Em Itajubá, especialistas, deputados e representantes da sociedade civil debateram problemas e possíveis soluções
A região Sul de Minas vem registrando uma tendência de aumento da temperatura média diária e redução do nível de chuva, impactando fortemente na produção agrícola e na frequência de eventos extremos de clima. A preocupação ainda é maior ao se constatar que 80 mil pessoas da região moram em áreas de risco, com destaque para os municípios de Careaçu, onde 31,66% dos moradores estão nessa situação, e Itajubá, com 28,80% dos moradores nessas localidades.
Esses são alguns dados revelados nesta segunda-feira (27/5/24), em Itajubá, durante o segundo encontro regional do Seminário Técnico Crise Climática em Minas Gerais: Desafios na Convivência com a Seca e a Chuva Extrema, realizado pela Assembleia Legislativa de Minas Gerais (ALMG).
Durante a manhã, o professor da Universidade Federal de Itajubá (Unifei), Benedito Cláudio da Silva, apresentou um panorama climatológico da região. Ele citou o exemplo da cidade de Passa Quatro que, desde 2008, vem apresentando aumento da temperatura. Em 2023, a cidade, que era conhecida por seu clima ameno, chegou a registrar 38°. Por outro lado, a mínima chegou a 3°.
Essas variações climáticas acabam interferindo no ciclo reprodutivo das plantas, como explicou o pesquisador da Empresa de Pesquisa Agropecuária de Minas Gerais (Epamig), Emerson Gonçalves que, à tarde, participou do painel “Diagnóstico regional sobre os impactos da crise climática”. Segundo ele, as estações já não estão sendo tão definidas como no passado. Os invernos marcados por geadas têm apresentado essas baixas temperaturas de forma mais pontual.

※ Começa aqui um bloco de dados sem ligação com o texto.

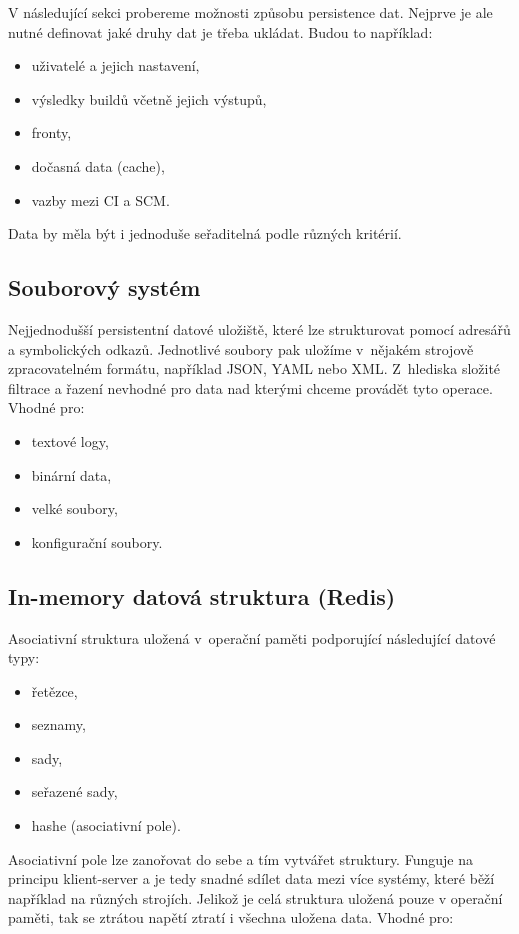 V následující sekci probereme možnosti způsobu persistence dat.
Nejprve je ale nutné definovat jaké druhy dat je třeba ukládat.
Budou to například:

\begin{itemize}
	\item uživatelé a jejich nastavení,
	\item výsledky buildů včetně jejich výstupů,
	\item fronty,
	\item dočasná data (cache),
	\item vazby mezi CI a SCM.
\end{itemize}

Data by měla být i jednoduše seřaditelná podle různých kritérií.

\subsection{Souborový systém}

Nejjednodušší persistentní datové uložiště, které lze strukturovat pomocí adresářů a symbolických odkazů.
Jednotlivé soubory pak uložíme v~nějakém strojově zpracovatelném formátu, například JSON, YAML nebo XML.
Z~hlediska složité filtrace a řazení nevhodné pro data nad kterými chceme provádět tyto operace.
Vhodné pro:
\begin{itemize}
	\item textové logy,
	\item binární data,
	\item velké soubory,
	\item konfigurační soubory.
\end{itemize}

\subsection{In-memory datová struktura (Redis)}

Asociativní struktura uložená v~operační paměti podporující následující datové typy:

\begin{itemize}
	\item řetězce,
	\item seznamy,
	\item sady,
	\item seřazené sady,
	\item hashe (asociativní pole).
\end{itemize}

Asociativní pole lze zanořovat do sebe a tím vytvářet struktury.
Funguje na principu klient-server a je tedy snadné sdílet data mezi více systémy, které běží například na různých strojích.
Jelikož je celá struktura uložená pouze v operační paměti, tak se ztrátou napětí ztratí i všechna uložena data.
Vhodné pro:

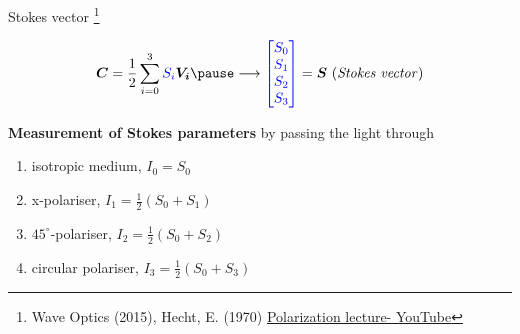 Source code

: \documentclass[12pt, dvipsnames]{beamer}
\numberwithin{equation}{section}
\newcommand\blfootnote[1]{%
	\begingroup
	\renewcommand\thefootnote{}\footnote{#1}%
	\addtocounter{footnote}{-1}%
	\endgroup
}
\begin{document}
\begin{frame}{Stokes vector}\blfootnote{Wave Optics (2015), Hecht, E. (1970) \href{https://www.youtube.com/watch?v=RowMxWt4mVE&list=LL&index=5}{Polarization lecture- YouTube}}
	$$\boldsymbol{C} = \frac{1}{2} \sum_{i=0}^{3} {\color{blue}S_i} \boldsymbol{V_i}\pause \longrightarrow {\color{blue}\begin{bmatrix} S_0\\ S_1\\ S_2\\S_3\end{bmatrix}} = \boldsymbol{S} \text{ (\textit{Stokes vector})}$$\pause


\textbf{Measurement of Stokes parameters} by passing the light through
\begin{enumerate}
	\item isotropic medium, $I_0 = S_0$
	\item x-polariser, $I_1 = \frac{1}{2} (S_0+S_1)$
	\item $45^\circ$-polariser, $I_2 = \frac{1}{2} (S_0+S_2)$
	\item circular polariser, $I_3 = \frac{1}{2} (S_0+S_3)$
\end{enumerate}

\end{frame}
\end{document}
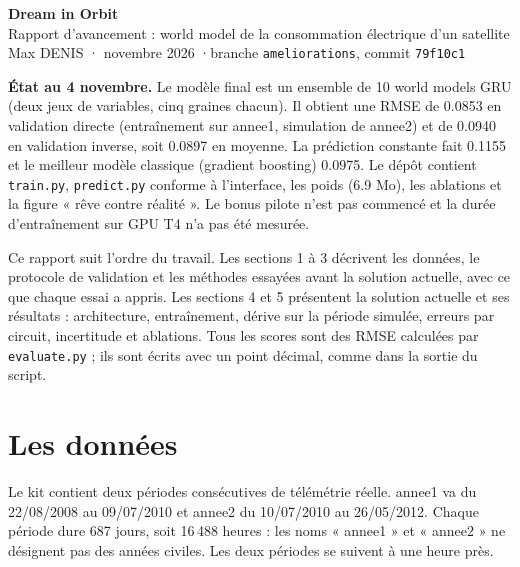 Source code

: \documentclass[11pt,a4paper]{article}
\newcommand{\code}[1]{\texttt{#1}}
\begin{document}
\thispagestyle{plain}
\begin{center}
  {\LARGE\bfseries Dream in Orbit}\\[4pt]
  {\large Rapport d'avancement : world model de la consommation électrique d'un satellite}\\[8pt]
  {\color{encre2}Max DENIS \quad· novembre 2026 \quad·\quad branche \code{ameliorations}, commit \code{79f10c1}}
\end{center}

\vspace{4pt}
\noindent\colorbox{fond}{\parbox{\dimexpr\linewidth-2\fboxsep}{\small
\textbf{État au 4 novembre.} Le modèle final est un ensemble de 10 world models GRU (deux jeux de variables, cinq graines chacun). Il obtient une RMSE de 0.0853 en validation directe (entraînement sur annee1, simulation de annee2) et de 0.0940 en validation inverse, soit 0.0897 en moyenne. La prédiction constante fait 0.1155 et le meilleur modèle classique (gradient boosting) 0.0975. Le dépôt contient \code{train.py}, \code{predict.py} conforme à l'interface, les poids (6.9 Mo), les ablations et la figure « rêve contre réalité ». Le bonus pilote n'est pas commencé et la durée d'entraînement sur GPU T4 n'a pas été mesurée.}}

\vspace{6pt}
Ce rapport suit l'ordre du travail. Les sections 1 à 3 décrivent les données, le protocole de validation et les méthodes essayées avant la solution actuelle, avec ce que chaque essai a appris. Les sections 4 et 5 présentent la solution actuelle et ses résultats : architecture, entraînement, dérive sur la période simulée, erreurs par circuit, incertitude et ablations. Tous les scores sont des RMSE calculées par \code{evaluate.py} ; ils sont écrits avec un point décimal, comme dans la sortie du script.

\section{Les données}

Le kit contient deux périodes consécutives de télémétrie réelle. annee1 va du 22/08/2008 au 09/07/2010 et annee2 du 10/07/2010 au 26/05/2012. Chaque période dure 687 jours, soit 16\,488 heures : les noms « annee1 » et « annee2 » ne désignent pas des années civiles. Les deux périodes se suivent à une heure près.
\end{document}

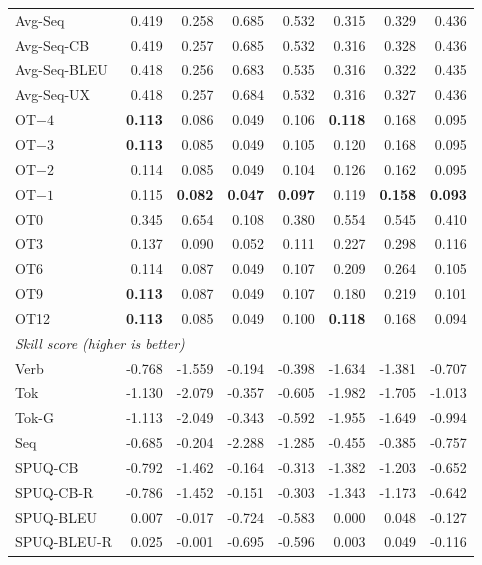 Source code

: {\begin{longtable}{@{}lrrrrrrr@{}}
\addlinespace
Avg-Seq & 0.419 & 0.258 & 0.685 & 0.532 & 0.315 & 0.329 & 0.436 \\
Avg-Seq-CB & 0.419 & 0.257 & 0.685 & 0.532 & 0.316 & 0.328 & 0.436 \\
Avg-Seq-BLEU & 0.418 & 0.256 & 0.683 & 0.535 & 0.316 & 0.322 & 0.435 \\
Avg-Seq-UX & 0.418 & 0.257 & 0.684 & 0.532 & 0.316 & 0.327 & 0.436 \\
\addlinespace
OT$-4$ & \textbf{0.113} & 0.086 & 0.049 & 0.106 & \textbf{0.118} & 0.168 & 0.095 \\
OT$-3$ & \textbf{0.113} & 0.085 & 0.049 & 0.105 & 0.120 & 0.168 & 0.095 \\
OT$-2$ & 0.114 & 0.085 & 0.049 & 0.104 & 0.126 & 0.162 & 0.095 \\
OT$-1$ & 0.115 & \textbf{0.082} & \textbf{0.047} & \textbf{0.097} & 0.119 & \textbf{0.158} & \textbf{0.093} \\
OT0 & 0.345 & 0.654 & 0.108 & 0.380 & 0.554 & 0.545 & 0.410 \\
OT3 & 0.137 & 0.090 & 0.052 & 0.111 & 0.227 & 0.298 & 0.116 \\
OT6 & 0.114 & 0.087 & 0.049 & 0.107 & 0.209 & 0.264 & 0.105 \\
OT9 & \textbf{0.113} & 0.087 & 0.049 & 0.107 & 0.180 & 0.219 & 0.101 \\
OT12 & \textbf{0.113} & 0.085 & 0.049 & 0.100 & \textbf{0.118} & 0.168 & 0.094 \\
\midrule
\multicolumn{8}{l}{\textit{Skill score (higher is better)}} \\
\midrule
Verb & -0.768 & -1.559 & -0.194 & -0.398 & -1.634 & -1.381 & -0.707 \\
\addlinespace
Tok & -1.130 & -2.079 & -0.357 & -0.605 & -1.982 & -1.705 & -1.013 \\
Tok-G & -1.113 & -2.049 & -0.343 & -0.592 & -1.955 & -1.649 & -0.994 \\
\addlinespace
Seq & -0.685 & -0.204 & -2.288 & -1.285 & -0.455 & -0.385 & -0.757 \\
\addlinespace
SPUQ-CB & -0.792 & -1.462 & -0.164 & -0.313 & -1.382 & -1.203 & -0.652 \\
SPUQ-CB-R & -0.786 & -1.452 & -0.151 & -0.303 & -1.343 & -1.173 & -0.642 \\
SPUQ-BLEU & \phantom{-}0.007 & -0.017 & -0.724 & -0.583 & \phantom{-}0.000 & \phantom{-}0.048 & -0.127 \\
SPUQ-BLEU-R & \phantom{-}0.025 & -0.001 & -0.695 & -0.596 & \phantom{-}0.003 & \phantom{-}0.049 & -0.116 \\

\end{longtable}}

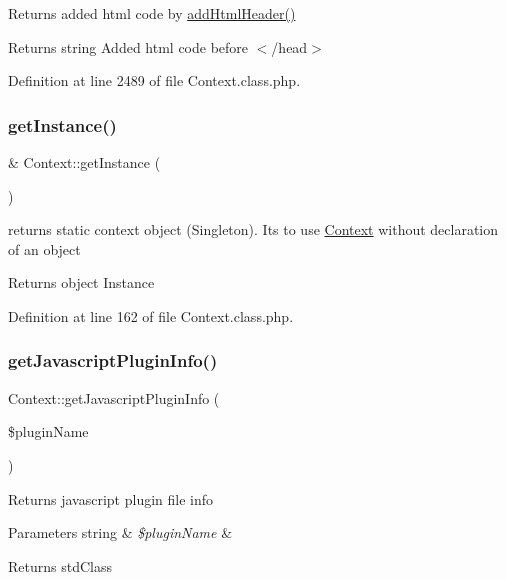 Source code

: Returns added html code by \hyperlink{classContext_a26a1aea944ae54bb826500f544a67950}{add\+Html\+Header()}

\begin{DoxyReturn}{Returns}
string Added html code before $<$/head$>$ 
\end{DoxyReturn}


Definition at line 2489 of file Context.\+class.\+php.

\mbox{\label{classContext_a399e419617c7fe9b0c9eaf22c431df69}} 
\subsubsection{\texorpdfstring{get\+Instance()}{getInstance()}}
{\footnotesize\ttfamily \& Context\+::get\+Instance (\begin{DoxyParamCaption}{ }\end{DoxyParamCaption})}

returns static context object (Singleton). It\textquotesingle{}s to use \hyperlink{classContext}{Context} without declaration of an object

\begin{DoxyReturn}{Returns}
object Instance 
\end{DoxyReturn}


Definition at line 162 of file Context.\+class.\+php.

\mbox{\label{classContext_abf616bb3259e090c6e85b3aa1b581b60}} 
\subsubsection{\texorpdfstring{get\+Javascript\+Plugin\+Info()}{getJavascriptPluginInfo()}}
{\footnotesize\ttfamily Context\+::get\+Javascript\+Plugin\+Info (\begin{DoxyParamCaption}\item[{}]{\$plugin\+Name }\end{DoxyParamCaption})}

Returns javascript plugin file info 
\begin{DoxyParams}[1]{Parameters}
string & {\em \$plugin\+Name} & \\
\hline
\end{DoxyParams}
\begin{DoxyReturn}{Returns}
std\+Class 
\end{DoxyReturn}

Emerson Gonçalves explicou que muitas plantas precisam dos tempos mais frios para florir e frutificar e são prejudicadas com essas mudanças. Normalmente durante os meses de maio, os produtores faziam podas das vegetações que deviam florir a partir de julho.
“Como consequência das alterações, algumas frutas já estão florindo ou dando frutos, já nesse maio”, exemplificou. A produção de algumas espécies acaba ficando comprometida.
De acordo com Benedito Cláudio da Silva, a redução do volume de chuvas, registrada principalmente a partir de 2014, tem refletido na vazão do Rio Sapucaí que, junto com seus afluentes, alimenta a Usina de Furnas, estrutura importante para a geração de energia de todo o Brasil.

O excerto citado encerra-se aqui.